[Ns-developers] Request for Design Review -- Emulated Net Device (ns-3.3 new feature)
Mathieu Lacage
mathieu.lacage at sophia.inria.fr
Tue Nov 4 23:37:48 PST 2008
hi craig,
I also wanted to record somewhere random thoughts about the matter so,
here they are.
On Thu, 2008-10-30 at 16:30 -0700, craigdo at ee.washington.edu wrote:
> Tom has two scenarios he is interested in supporting with respect to
> integration of ns-3 with real hardware. The emulated net device is designed
> to support integration with testbeds, the first of his scenarios. In this
> case, ns-3 simulations are used to drive real network hardware talking over
> the testbed. Here's some ASCII "art" (set fixed font):
>
> +--------+ +--------+ +--------+ +--------+
> | Host | | Host | | Host | | Host |
> | ------ | | ------ | | ------ | | ------ |
> | ns-3 | | ns-3 | | ns-3 | | ns-3 |
> | sim | | sim | | sim | | sim |
> | ------ | | ------ | | ------ | | ------ |
> | emu | | emu | | emu | | emu |
> | net | | net | | net | | net |
> | device | | device | | device | | device |
> | ------ | | ------ | | ------ | | ------ |
> | real | | real | | real | | real |
> | device | | device | | device | | device |
> +--------+ +--------+ +--------+ +--------+
> || || || ||
> +-----------------------------------------------------+
> | |
> | Testbed network (can you say ORBIT) |
> | |
> +-----------------------------------------------------+
>
> The other scenario, which Mathieu's tap device is really much closer to, is
> basically the inverse of this case. Here's a sneak preview. We want to
> take real nodes and connect them together through ns-3 simulated channels.
> Here's some more ASCII art:
>
> +--------+
> +--------+
> | Host | |
> Host |
> | VM | |
> VM |
> | ------ | |
> ------ |
> | apps | |
> apps |
> | ------ | |
> ------ |
> | stack | +----------+ +----------+ +----------+ |
> stack |
> | ------ | | node | | node | | node | |
> ------ |
> | tap | | -------- | | -------- | | -------- | |
> tap |
> | device | <--> | tap | | ns-3 | | tap | <--> |
> device |
> +--------+ | handler | | apps | | handler |
> +--------+
> | -------- | | -------- | | -------- |
> | ns-3 | | ns-3 | | ns-3 |
> | net | | net | | net |
> | device | | device | | device |
> +----------+ +----------+ +----------+
> || || ||
> +--------------------------------------------+
> | ns-3 channel (can you say wifi) |
> +--------------------------------------------+
The above definitely looks like a good summary of the scenarios we want
to support. I can see 2 big challenges beyond the emu/tap stuff:
1) while I can see how the current emu and tap devices handle a single
simulation running as part of a larger (small) network, the real issue,
I think, is related to how we are going to ensure full ip-level
connectivity across simulation/real-world boundaries to allow the
simulation to reach any real-world network node and to allow real-world
network nodes to reach any simulation node.
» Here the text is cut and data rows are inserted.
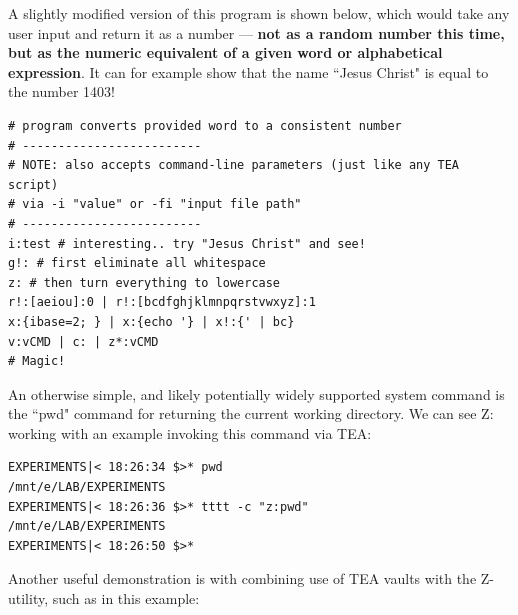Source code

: \documentclass[a4paper, 18pt]{book} %
\begin{document}
{{{\vspace{2em}

A slightly modified version of this program is shown below, which would take any user input and return it as a number --- \textbf{not as a random number this time, but as the numeric equivalent of a given word or alphabetical expression}. It can for example show that the name ``Jesus Christ" is equal to the number 1403!


\vspace{2em}

  \begin{tcolorbox}[teaterminalstyle, title=Z: EXAMPLE 2: Numeric Expression Equivalent of Alphabetical Expressions, breakable]
  \begin{lstlisting}[language=TEA,breaklines=true,]
# program converts provided word to a consistent number
# -------------------------
# NOTE: also accepts command-line parameters (just like any TEA script)
# via -i "value" or -fi "input file path"
# -------------------------
i:test # interesting.. try "Jesus Christ" and see!
g!: # first eliminate all whitespace
z: # then turn everything to lowercase
r!:[aeiou]:0 | r!:[bcdfghjklmnpqrstvwxyz]:1
x:{ibase=2; } | x:{echo '} | x!:{' | bc}
v:vCMD | c: | z*:vCMD
# Magic!
   \end{lstlisting}
  \end{tcolorbox}

\vspace{2em}


An otherwise simple, and likely potentially widely supported system command is the ``pwd" command for returning the current working directory. We can see Z: working with an example invoking this command via TEA:


\vspace{2em}

{
  \begin{tcolorbox}[myterminalstyle, title=Z: EXAMPLE 3: Calling System Commands from TEA on the CLI]
  \begin{lstlisting}
EXPERIMENTS|< 18:26:34 $>* pwd
/mnt/e/LAB/EXPERIMENTS
EXPERIMENTS|< 18:26:36 $>* tttt -c "z:pwd"
/mnt/e/LAB/EXPERIMENTS
EXPERIMENTS|< 18:26:50 $>*             
  \end{lstlisting}
  \end{tcolorbox}
}

\vspace{2em}


Another useful demonstration is with combining use of TEA vaults with the Z-utility, such as in this example:

}}}
\end{document}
So, we need some sort of global view of the system to figure out how to
correctly configure every node, assign ip addresses and subnets, etc.
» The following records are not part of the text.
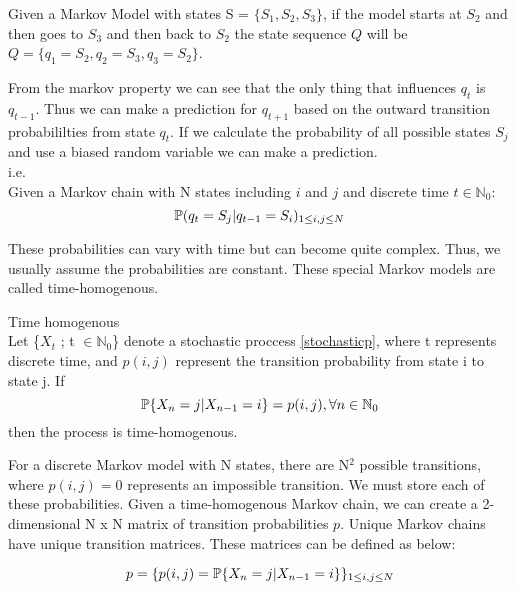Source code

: \begin{example}
	\label{stateseq}
	Given a Markov Model with states S = $\{S_1,S_2,S_3\}$, if the model starts at $S_2$ and then goes to $S_3$ and then back to $S_2$ the state sequence $Q$ will be $Q = \{q_1 = S_2, q_2 = S_3, q_3 = S_2\}$.
\end{example}

From the markov property we can see that the only thing that influences $q_t$ is $q_{t-1}$. Thus we can make a prediction for $q_{t+1}$ based on the outward transition probabililties from state $q_t$. If we calculate the probability of all possible states $S_j$ and use a biased random variable we can make a prediction.
\\
i.e. 
\\
Given a Markov chain with N states including $i$ and $j$ and discrete time $t \in \mathbb{N}_0$:
\begin{equation}
	\mathbb{P} (q_t = S_j | q_{t-1} = S_i)_{1 \leq i,j \leq N}
\end{equation}


These probabilities can vary with time but can become quite complex. Thus, we usually assume the probabilities are constant. These special Markov models are called time-homogenous. 

\begin{definition}
\label{timehomogenous}
	Time homogenous \\
	Let \{$X_t$ ; t $\in \mathbb{N}_0$\} denote a stochastic proccess \ref{stochasticp}, where t represents discrete time, and $p(i,j)$ represent the transition probability from state i to state j. If 
	\begin{equation}
		\mathbb{P} \{X_n = j | X_{n-1} = i\} = p(i,j),       \forall n \in \mathbb{N}_0
	\end{equation}
	then the process is time-homogenous.
\end{definition}

For a discrete Markov model with N states, there are N$^2$ possible transitions, where $p(i,j) = 0$ represents an impossible transition. We must store each of these probabilities. Given a time-homogenous Markov chain, we can create a 2-dimensional N x N matrix of transition probabilities $p$. Unique Markov chains have unique transition matrices. These matrices can be defined as below:

\begin{equation}
	\label{pmat}
	p = \{ p(i,j) = \mathbb{P} \{ X_n = j | X_{n-1} = i \}\}_{1 \leq i,j \leq N}
\end{equation}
2) The second issue is how we setup such a large experiment: ideally,
from a user perspective, we would be able to describe the global
topology in a single file or a set of closely related files which all
work together (and thus allow you to have the global view needed to
solve (1) above). The challenge, though, is that the deployment process
varies a lot across testbeds both because each testbed has different
capabilities and also because each testbed tends to use a different
language to describe the experiment configuration.
In a perfect world, we would be able to build a small
testbed-independent scenario-description system which we can use to
abstract the testbed deployment tools and which we can use to integrate
with ns-3's own scenario description. From a 10000-feet perspective, if
I were to try to make this work, I would go with python as a glue
language both because we have ns-3 bindings, but also because planetlab
and emulab have xmlrpc interfaces (and xmlrpc is trivial to use with
python). orbit and some of our own local testbeds do not support python
which would be an issue but I believe that we could wrap them in a
python API.
anyhow, these are my crazy thoughts on the topic: emulab probably has
something to teach us about (1). (2) is very important also from my
perspective and both of them have a major impact on how we are going to
build/use our low-level emu/tap facilities.